Export earning from jute falls slightly

Export earnings from jute have fallen significantly due to devaluation of the dollar in the global market, the US-China trade war, the absence of a strategic marketing strategy and the high cost of raw jute production, according to industry insiders.  

According to the Export Promotion Bureau (EPB), jute and jute goods fetched USD 130.57 million in the July-August period of FY2019–20, down from USD131.14 million recorded during the same period in FY2018-19. This marks a negative growth of 0.43 per cent.

Enamul Haque Patwary, former president of the Bangladesh Jute Goods Exporters’ Association, cited two key reasons behind the negative growth rate.

He said the devaluation of the dollar in the global market was the prime reason.

Citing an example, Patwary said owing to the currency depreciation, jute-importing countries, such as Russia, Turkey and Egypt, were also placing fewer orders.

Turkey’s currency has depreciated up to 45 per cent, he added.

“Around the globe, local currencies are depreciating against the dollar. But the taka is getting stronger against the dollar. So, we fell short in exporting goods compared to our competitors,” he explained.   

“Also, the trade war between the US and China is also working against us,” he said.

Patwary, who is also the managing director of the Jute and Bags Export Corporation, said: “Our company used to export jute goods worth USD 300,000–USD400,000 a year. Now, it has come down to 20 per cent, which is USD320,000."

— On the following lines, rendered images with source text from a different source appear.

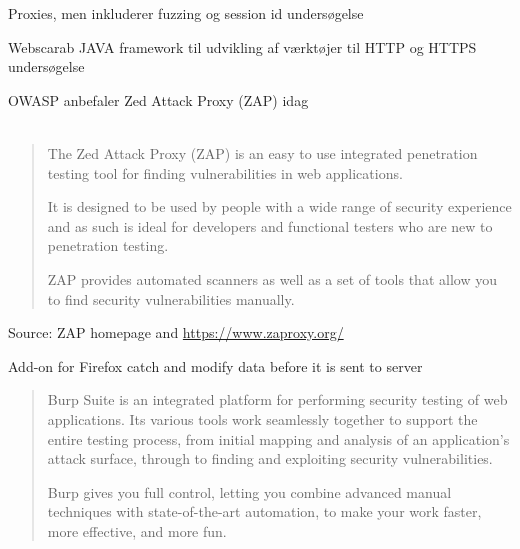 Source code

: \documentclass[Screen16to9,17pt]{foils}
\begin{document}
\begin{list1}
\item Proxies, men inkluderer fuzzing og session id undersøgelse
\item Webscarab JAVA framework til udvikling af værktøjer til HTTP og HTTPS undersøgelse\\

\item OWASP anbefaler Zed Attack Proxy (ZAP) idag\\
\\
\end{list1}




\begin{quote}
The Zed Attack Proxy (ZAP) is an easy to use integrated penetration testing tool for finding vulnerabilities in web applications.

It is designed to be used by people with a wide range of security experience and as such is ideal for developers and functional testers who are new to penetration testing.

ZAP provides automated scanners as well as a set of tools that allow you to find security vulnerabilities manually.
\end{quote}

Source: ZAP homepage  and
\url{https://www.zaproxy.org/}



Add-on for Firefox catch and modify data before it is sent to server\\





\begin{quote}
Burp Suite is an integrated platform for performing security testing of web applications. Its various tools work seamlessly together to support the entire testing process, from initial mapping and analysis of an application's attack surface, through to finding and exploiting security vulnerabilities.

Burp gives you full control, letting you combine advanced manual techniques with state-of-the-art automation, to make your work faster, more effective, and more fun.
\end{quote}
\end{document}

“Local jute prices are better than the export price. So, we get better prices by selling raw jute locally rather than exporting it,” he added.       

The Indian currency has devaluated by 25 per cent against the dollar, and this has eventually helped exporters of jute goods to export in the global market, said Patwary.   

Suggesting one point, he sai:, “We need to establish a jute council so that every representative from all the associations can participate for better cooperation.”

The Bangladesh Jute Mills Corporation (BJMC) should take some steps to increase exports, he added.    

According to the EPB, the export of jute sacks and bags fetched USD15.49 million in FY2019-20 as against USD13.82 million in FY2018-19. The growth is 12.08 per cent. Also, jute yarn and twine are also in positive trend fetching USD 84.81 million in FY2019-20 as against USD83.41 million in FY2018-19. The positive growth is 1.68 per cent.    

Explaining the negative growth of jute products, Lutfur Rahaman, senior vice-chairman of the Bangladesh Jute Goods Exporters’ Association, said: “African countries used to import huge quantities of jute bags from us. But, we’re losing the market due to a high import duty of 15 per cent.”